Needed from the data below: all lines that contain the word "algorithm".

■ Provided records ■
↓
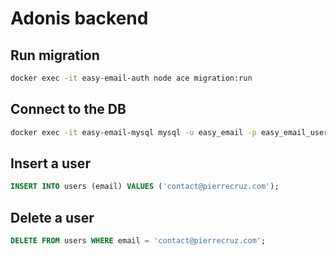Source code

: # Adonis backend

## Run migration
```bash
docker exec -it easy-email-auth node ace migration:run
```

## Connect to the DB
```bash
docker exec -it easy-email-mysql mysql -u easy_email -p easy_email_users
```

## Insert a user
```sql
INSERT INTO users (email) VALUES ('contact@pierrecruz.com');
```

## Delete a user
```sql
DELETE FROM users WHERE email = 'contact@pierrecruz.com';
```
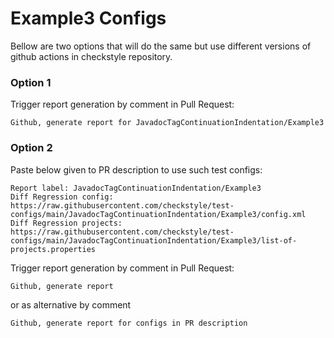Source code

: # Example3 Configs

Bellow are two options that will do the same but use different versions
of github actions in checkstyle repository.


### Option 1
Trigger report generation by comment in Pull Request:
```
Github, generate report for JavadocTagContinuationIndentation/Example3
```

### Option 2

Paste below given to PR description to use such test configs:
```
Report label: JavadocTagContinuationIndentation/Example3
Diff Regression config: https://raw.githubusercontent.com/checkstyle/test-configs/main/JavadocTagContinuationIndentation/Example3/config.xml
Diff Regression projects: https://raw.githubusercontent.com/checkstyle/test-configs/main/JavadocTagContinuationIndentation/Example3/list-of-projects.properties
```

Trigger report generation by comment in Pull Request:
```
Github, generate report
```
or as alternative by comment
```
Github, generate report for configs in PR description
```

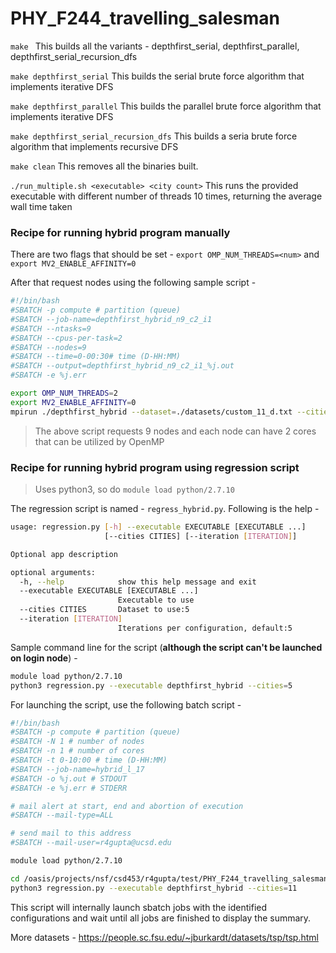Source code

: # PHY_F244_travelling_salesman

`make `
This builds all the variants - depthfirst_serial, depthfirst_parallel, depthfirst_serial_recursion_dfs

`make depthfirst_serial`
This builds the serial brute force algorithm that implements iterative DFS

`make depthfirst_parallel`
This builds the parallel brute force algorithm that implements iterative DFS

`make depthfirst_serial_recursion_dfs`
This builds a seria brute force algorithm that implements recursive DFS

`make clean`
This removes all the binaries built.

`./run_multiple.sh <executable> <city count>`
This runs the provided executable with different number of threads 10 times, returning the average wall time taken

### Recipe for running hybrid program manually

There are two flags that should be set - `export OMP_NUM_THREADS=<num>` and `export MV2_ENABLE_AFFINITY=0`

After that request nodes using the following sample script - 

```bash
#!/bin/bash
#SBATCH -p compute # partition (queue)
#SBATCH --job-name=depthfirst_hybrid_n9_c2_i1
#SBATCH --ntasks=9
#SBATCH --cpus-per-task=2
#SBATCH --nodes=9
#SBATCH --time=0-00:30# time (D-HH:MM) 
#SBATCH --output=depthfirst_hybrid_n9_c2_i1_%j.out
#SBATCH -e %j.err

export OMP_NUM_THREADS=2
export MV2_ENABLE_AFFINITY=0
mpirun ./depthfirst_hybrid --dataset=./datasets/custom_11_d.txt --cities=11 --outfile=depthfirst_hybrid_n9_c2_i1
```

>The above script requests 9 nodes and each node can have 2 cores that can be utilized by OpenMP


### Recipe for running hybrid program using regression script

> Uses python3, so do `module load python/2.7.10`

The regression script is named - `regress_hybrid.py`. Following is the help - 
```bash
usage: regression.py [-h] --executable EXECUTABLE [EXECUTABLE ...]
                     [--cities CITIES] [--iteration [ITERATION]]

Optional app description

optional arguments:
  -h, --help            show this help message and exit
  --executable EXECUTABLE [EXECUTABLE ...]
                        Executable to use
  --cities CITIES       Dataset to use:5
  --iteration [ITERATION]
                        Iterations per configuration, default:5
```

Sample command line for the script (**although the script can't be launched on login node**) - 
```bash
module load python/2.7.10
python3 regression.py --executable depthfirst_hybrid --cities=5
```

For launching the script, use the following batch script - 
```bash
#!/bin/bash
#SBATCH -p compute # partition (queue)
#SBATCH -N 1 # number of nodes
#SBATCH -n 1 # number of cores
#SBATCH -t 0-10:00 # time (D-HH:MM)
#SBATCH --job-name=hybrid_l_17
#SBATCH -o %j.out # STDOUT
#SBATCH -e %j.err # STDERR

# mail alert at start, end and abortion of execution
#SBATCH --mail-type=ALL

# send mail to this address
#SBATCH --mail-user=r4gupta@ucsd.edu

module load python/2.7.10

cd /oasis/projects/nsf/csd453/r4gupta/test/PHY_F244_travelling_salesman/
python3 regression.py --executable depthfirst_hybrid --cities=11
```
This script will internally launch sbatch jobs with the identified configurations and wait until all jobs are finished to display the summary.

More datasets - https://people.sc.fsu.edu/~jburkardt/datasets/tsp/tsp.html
↑
■ Result of this exercise ■
This builds the serial brute force algorithm that implements iterative DFS
This builds the parallel brute force algorithm that implements iterative DFS
This builds a seria brute force algorithm that implements recursive DFS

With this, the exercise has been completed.